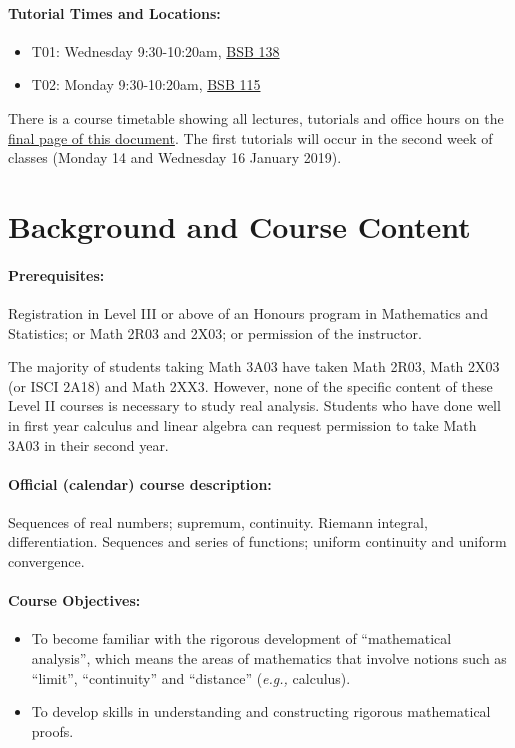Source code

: \documentclass[12pt]{article}
\newcommand{\eg}{\emph{e.g.,\/}\xspace}
\begin{document}
\paragraph*{Tutorial Times and Locations:}
\begin{itemize}\addtolength{\itemsep}{-0.75\baselineskip}
\item T01: Wednesday 9:30-10:20am, \href{https://library.mcmaster.ca/spaces/cct}{BSB 138}
\item T02: Monday 9:30-10:20am, \href{https://library.mcmaster.ca/spaces/cct}{BSB 115}
\end{itemize}

\noindent
There is a course timetable showing all lectures, tutorials and office
hours on the \hyperlink{timetable}{final page of this document}.
The first tutorials will occur in the second week of classes
(Monday 14 and Wednesday 16 January 2019).

\section*{Background and Course Content}

\paragraph*{Prerequisites:} Registration in Level III or above of an Honours program in Mathematics and Statistics; or Math 2R03 and 2X03; or permission of the instructor.

The majority of students taking Math 3A03 have taken Math 2R03, Math 2X03 (or ISCI 2A18) and Math 2XX3.  However, none of the specific content of these Level II courses is necessary to study real analysis.  Students who have done well in first year calculus and linear algebra can request permission to take Math 3A03 in their second year.

\paragraph*{Official (calendar) course description:}
Sequences of real numbers; supremum, continuity. Riemann integral, differentiation. Sequences and series of functions; uniform continuity and uniform convergence.

\paragraph*{Course Objectives:}

\begin{itemize}
\item To become familiar with the rigorous development of ``mathematical analysis'', which means the areas of mathematics that involve notions such as ``limit'', ``continuity'' and ``distance'' (\eg calculus).
\item To develop skills in understanding and constructing rigorous mathematical proofs.
\end{itemize}
\end{document}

#### WHAT THIS TASK INVOLVES
Every line above should be printed again word for word, without its pictures.

#### TASK RESULT
Source code

: \documentclass[12pt]{article}
\newcommand{\eg}{\emph{e.g.,\/}\xspace}
\begin{document}
\paragraph*{Tutorial Times and Locations:}
\begin{itemize}\addtolength{\itemsep}{-0.75\baselineskip}
\item T01: Wednesday 9:30-10:20am, \href{https://library.mcmaster.ca/spaces/cct}{BSB 138}
\item T02: Monday 9:30-10:20am, \href{https://library.mcmaster.ca/spaces/cct}{BSB 115}
\end{itemize}

\noindent
There is a course timetable showing all lectures, tutorials and office
hours on the \hyperlink{timetable}{final page of this document}.
The first tutorials will occur in the second week of classes
(Monday 14 and Wednesday 16 January 2019).

\section*{Background and Course Content}

\paragraph*{Prerequisites:} Registration in Level III or above of an Honours program in Mathematics and Statistics; or Math 2R03 and 2X03; or permission of the instructor.

The majority of students taking Math 3A03 have taken Math 2R03, Math 2X03 (or ISCI 2A18) and Math 2XX3.  However, none of the specific content of these Level II courses is necessary to study real analysis.  Students who have done well in first year calculus and linear algebra can request permission to take Math 3A03 in their second year.

\paragraph*{Official (calendar) course description:}
Sequences of real numbers; supremum, continuity. Riemann integral, differentiation. Sequences and series of functions; uniform continuity and uniform convergence.

\paragraph*{Course Objectives:}

\begin{itemize}
\item To become familiar with the rigorous development of ``mathematical analysis'', which means the areas of mathematics that involve notions such as ``limit'', ``continuity'' and ``distance'' (\eg calculus).
\item To develop skills in understanding and constructing rigorous mathematical proofs.
\end{itemize}
\end{document}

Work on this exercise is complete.